# ACTIVITY:
Gather the lines below that include the string "BFRSW", copying each in full.

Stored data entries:
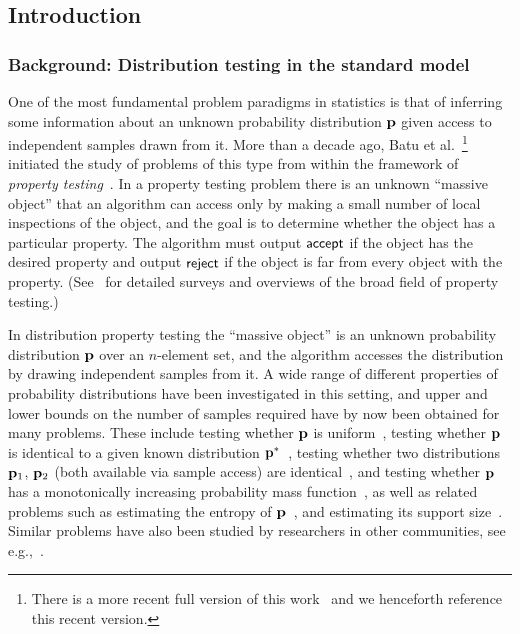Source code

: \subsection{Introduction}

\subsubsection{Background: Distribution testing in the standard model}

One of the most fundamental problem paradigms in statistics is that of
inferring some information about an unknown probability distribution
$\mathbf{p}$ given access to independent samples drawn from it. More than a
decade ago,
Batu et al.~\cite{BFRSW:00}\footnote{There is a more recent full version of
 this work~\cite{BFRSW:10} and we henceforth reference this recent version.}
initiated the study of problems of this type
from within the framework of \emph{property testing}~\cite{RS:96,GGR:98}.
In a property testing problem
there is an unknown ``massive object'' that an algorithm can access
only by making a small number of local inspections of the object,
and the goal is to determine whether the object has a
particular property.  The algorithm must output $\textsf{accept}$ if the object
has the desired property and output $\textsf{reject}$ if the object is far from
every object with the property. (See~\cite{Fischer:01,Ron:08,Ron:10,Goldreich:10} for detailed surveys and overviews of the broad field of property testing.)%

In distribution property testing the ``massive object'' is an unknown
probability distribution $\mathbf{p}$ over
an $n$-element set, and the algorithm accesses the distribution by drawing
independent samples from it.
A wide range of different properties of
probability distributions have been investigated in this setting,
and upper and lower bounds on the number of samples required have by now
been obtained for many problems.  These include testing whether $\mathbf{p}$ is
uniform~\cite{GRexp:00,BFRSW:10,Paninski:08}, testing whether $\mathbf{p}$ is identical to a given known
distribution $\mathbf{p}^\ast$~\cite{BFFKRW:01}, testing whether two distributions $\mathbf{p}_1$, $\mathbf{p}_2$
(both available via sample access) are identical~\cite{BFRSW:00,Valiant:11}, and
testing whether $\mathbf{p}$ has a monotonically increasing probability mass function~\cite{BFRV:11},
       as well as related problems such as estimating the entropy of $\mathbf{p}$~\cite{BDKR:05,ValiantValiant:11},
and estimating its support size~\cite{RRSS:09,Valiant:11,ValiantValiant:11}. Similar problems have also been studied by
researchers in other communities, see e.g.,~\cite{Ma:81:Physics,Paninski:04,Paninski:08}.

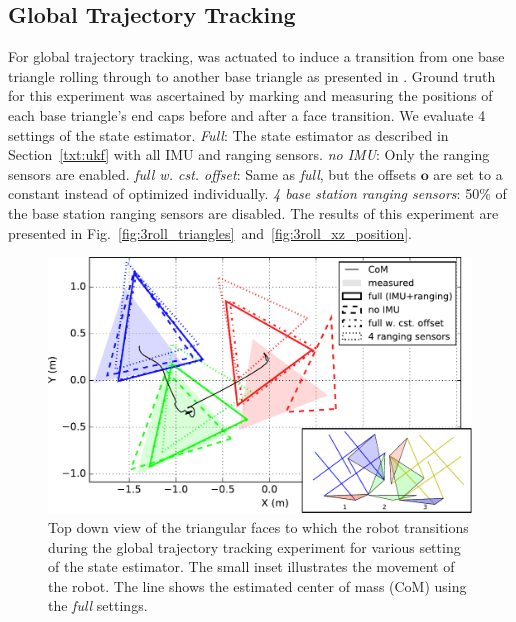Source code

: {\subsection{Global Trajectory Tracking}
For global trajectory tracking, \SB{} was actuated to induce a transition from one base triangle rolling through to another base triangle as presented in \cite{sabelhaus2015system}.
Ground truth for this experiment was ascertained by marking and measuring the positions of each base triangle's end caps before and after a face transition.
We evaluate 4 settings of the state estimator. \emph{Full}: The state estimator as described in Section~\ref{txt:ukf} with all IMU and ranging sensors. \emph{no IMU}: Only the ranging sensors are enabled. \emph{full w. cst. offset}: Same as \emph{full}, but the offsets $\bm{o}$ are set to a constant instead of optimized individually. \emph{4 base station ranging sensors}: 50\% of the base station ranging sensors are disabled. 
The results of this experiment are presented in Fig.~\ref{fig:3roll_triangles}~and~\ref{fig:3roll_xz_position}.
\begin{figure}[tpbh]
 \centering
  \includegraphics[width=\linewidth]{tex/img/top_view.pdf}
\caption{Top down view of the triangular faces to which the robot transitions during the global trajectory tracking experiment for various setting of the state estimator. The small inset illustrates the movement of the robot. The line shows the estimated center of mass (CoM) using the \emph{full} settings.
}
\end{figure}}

* * *

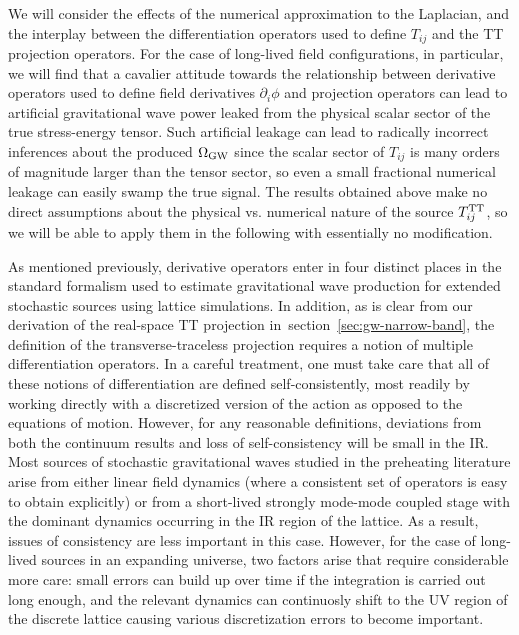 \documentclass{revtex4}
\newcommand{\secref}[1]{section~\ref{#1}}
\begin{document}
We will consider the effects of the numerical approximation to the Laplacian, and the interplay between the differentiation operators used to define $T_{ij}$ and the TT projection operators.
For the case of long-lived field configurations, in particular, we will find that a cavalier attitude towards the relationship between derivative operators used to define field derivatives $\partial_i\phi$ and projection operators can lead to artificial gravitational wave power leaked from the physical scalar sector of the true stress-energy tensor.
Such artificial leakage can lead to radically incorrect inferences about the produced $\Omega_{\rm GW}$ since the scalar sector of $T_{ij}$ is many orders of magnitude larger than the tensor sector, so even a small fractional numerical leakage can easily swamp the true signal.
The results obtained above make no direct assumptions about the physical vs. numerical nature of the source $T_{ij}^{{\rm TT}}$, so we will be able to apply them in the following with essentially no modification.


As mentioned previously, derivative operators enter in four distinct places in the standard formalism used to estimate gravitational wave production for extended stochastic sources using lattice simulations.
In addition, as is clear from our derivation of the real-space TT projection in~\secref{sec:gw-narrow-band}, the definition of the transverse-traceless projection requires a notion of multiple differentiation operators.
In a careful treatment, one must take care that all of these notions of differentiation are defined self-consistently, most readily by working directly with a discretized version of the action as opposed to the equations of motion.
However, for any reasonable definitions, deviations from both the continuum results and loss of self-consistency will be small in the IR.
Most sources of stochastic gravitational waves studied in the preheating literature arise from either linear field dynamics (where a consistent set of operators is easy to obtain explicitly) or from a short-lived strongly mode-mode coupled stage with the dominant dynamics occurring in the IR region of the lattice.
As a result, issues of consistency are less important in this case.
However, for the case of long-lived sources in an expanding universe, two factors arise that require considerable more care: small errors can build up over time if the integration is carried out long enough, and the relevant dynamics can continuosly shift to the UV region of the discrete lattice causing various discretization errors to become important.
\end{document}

...

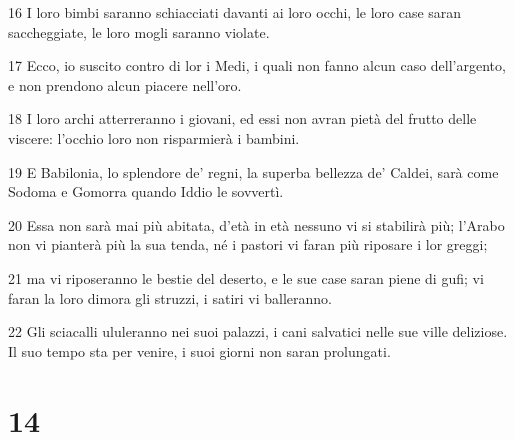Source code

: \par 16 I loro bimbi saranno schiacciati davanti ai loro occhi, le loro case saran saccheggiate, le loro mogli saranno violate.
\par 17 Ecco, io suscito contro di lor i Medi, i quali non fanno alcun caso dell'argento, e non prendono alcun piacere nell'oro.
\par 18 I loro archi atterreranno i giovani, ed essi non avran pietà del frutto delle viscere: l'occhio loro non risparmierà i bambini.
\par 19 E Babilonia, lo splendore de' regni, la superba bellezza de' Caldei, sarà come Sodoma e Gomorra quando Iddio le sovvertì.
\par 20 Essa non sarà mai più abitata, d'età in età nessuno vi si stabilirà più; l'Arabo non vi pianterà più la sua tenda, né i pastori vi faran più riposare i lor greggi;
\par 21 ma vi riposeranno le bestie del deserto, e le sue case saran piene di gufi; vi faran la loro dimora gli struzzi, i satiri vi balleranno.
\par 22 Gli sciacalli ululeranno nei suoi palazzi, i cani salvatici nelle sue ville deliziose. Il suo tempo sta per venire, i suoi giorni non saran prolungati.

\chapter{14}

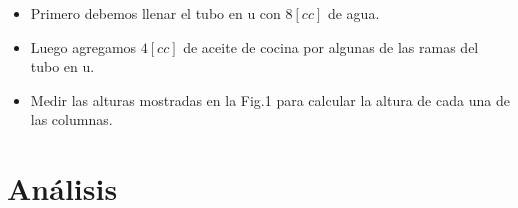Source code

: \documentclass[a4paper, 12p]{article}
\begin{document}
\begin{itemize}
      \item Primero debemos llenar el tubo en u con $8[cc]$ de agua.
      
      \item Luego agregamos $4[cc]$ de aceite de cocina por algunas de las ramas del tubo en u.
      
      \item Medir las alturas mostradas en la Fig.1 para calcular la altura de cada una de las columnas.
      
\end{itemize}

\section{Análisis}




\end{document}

# OUTPUT FOR THIS TASK:
Batu et al.~\cite{BFRSW:00}\footnote{There is a more recent full version of
 this work~\cite{BFRSW:10} and we henceforth reference this recent version.}
uniform~\cite{GRexp:00,BFRSW:10,Paninski:08}, testing whether $\mathbf{p}$ is identical to a given known
(both available via sample access) are identical~\cite{BFRSW:00,Valiant:11}, and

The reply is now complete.